● TASK BRIEF
Counting task for the data below: how many lines hold the word "relax"? Answer with the number only.

● Saved entries
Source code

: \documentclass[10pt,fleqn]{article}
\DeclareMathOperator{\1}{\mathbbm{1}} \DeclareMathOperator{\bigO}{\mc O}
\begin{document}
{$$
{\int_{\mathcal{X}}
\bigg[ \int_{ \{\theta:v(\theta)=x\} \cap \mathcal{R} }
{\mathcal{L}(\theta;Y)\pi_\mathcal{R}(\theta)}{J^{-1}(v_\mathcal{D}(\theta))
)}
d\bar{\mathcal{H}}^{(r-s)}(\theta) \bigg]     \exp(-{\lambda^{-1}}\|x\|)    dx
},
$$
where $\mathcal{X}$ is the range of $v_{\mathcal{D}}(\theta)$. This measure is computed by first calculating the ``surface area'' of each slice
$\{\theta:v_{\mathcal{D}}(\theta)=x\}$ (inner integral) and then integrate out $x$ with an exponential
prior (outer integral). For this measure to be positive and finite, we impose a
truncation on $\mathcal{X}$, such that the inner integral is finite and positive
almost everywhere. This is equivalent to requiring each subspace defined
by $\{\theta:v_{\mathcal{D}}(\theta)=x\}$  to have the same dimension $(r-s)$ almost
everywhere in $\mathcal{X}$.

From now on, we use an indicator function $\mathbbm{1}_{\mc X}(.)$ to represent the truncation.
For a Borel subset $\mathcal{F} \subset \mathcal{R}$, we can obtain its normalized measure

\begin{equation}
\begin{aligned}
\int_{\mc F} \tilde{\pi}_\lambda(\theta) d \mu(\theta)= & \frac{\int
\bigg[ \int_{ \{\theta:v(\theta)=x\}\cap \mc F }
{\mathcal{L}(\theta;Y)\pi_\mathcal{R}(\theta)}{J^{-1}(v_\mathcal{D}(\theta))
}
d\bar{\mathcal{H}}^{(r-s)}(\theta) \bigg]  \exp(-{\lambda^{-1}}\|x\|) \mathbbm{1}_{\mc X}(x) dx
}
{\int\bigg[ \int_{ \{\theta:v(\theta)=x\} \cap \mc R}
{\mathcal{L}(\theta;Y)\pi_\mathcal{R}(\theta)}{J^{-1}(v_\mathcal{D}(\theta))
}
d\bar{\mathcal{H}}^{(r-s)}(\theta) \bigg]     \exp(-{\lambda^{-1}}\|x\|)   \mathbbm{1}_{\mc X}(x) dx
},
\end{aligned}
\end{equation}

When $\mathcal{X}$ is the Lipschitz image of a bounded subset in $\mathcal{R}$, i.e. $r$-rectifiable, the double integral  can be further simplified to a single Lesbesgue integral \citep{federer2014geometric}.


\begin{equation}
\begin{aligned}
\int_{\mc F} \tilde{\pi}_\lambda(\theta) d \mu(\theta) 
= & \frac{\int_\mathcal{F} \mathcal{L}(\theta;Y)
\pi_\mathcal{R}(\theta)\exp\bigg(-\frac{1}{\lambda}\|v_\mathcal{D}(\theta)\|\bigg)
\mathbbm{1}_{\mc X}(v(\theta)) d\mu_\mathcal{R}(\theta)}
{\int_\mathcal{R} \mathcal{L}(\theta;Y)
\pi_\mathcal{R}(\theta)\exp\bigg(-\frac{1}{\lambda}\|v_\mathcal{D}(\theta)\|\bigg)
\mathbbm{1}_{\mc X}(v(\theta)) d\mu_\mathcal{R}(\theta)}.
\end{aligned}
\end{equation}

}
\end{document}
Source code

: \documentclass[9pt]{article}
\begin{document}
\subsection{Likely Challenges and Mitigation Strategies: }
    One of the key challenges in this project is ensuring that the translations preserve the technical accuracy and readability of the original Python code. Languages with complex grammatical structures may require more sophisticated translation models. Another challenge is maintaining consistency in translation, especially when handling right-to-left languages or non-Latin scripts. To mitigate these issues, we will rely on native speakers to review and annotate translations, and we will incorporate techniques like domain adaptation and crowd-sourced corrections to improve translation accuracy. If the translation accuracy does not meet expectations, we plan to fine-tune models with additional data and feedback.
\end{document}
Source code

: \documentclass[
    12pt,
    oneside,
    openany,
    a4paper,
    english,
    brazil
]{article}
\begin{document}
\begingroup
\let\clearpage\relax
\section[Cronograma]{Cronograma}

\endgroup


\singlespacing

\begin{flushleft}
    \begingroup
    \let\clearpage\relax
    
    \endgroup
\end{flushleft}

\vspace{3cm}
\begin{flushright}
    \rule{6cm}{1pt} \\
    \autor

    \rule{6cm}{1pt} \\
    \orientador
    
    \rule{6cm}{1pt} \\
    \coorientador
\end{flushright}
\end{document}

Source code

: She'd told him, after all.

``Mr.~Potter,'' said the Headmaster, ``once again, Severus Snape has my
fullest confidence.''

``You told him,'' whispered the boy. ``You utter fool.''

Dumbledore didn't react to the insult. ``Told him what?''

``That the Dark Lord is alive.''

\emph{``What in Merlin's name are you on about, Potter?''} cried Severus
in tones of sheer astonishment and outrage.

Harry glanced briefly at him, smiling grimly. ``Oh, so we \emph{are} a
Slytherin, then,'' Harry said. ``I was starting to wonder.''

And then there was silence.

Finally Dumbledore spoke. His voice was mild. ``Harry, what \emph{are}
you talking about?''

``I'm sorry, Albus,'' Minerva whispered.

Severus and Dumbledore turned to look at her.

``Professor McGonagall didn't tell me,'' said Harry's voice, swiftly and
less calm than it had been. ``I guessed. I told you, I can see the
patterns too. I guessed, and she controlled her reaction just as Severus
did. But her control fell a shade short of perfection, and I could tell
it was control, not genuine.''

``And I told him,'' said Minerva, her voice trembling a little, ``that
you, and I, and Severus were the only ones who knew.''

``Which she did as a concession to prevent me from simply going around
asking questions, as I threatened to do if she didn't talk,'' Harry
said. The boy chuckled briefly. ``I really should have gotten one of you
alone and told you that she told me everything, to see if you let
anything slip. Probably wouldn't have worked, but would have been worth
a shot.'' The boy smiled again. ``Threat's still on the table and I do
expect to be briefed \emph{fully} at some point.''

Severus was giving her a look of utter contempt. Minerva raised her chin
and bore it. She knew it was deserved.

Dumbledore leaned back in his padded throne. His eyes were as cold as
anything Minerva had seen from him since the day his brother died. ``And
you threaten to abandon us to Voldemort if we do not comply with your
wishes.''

● RESPONSE FOR THIS EXERCISE
2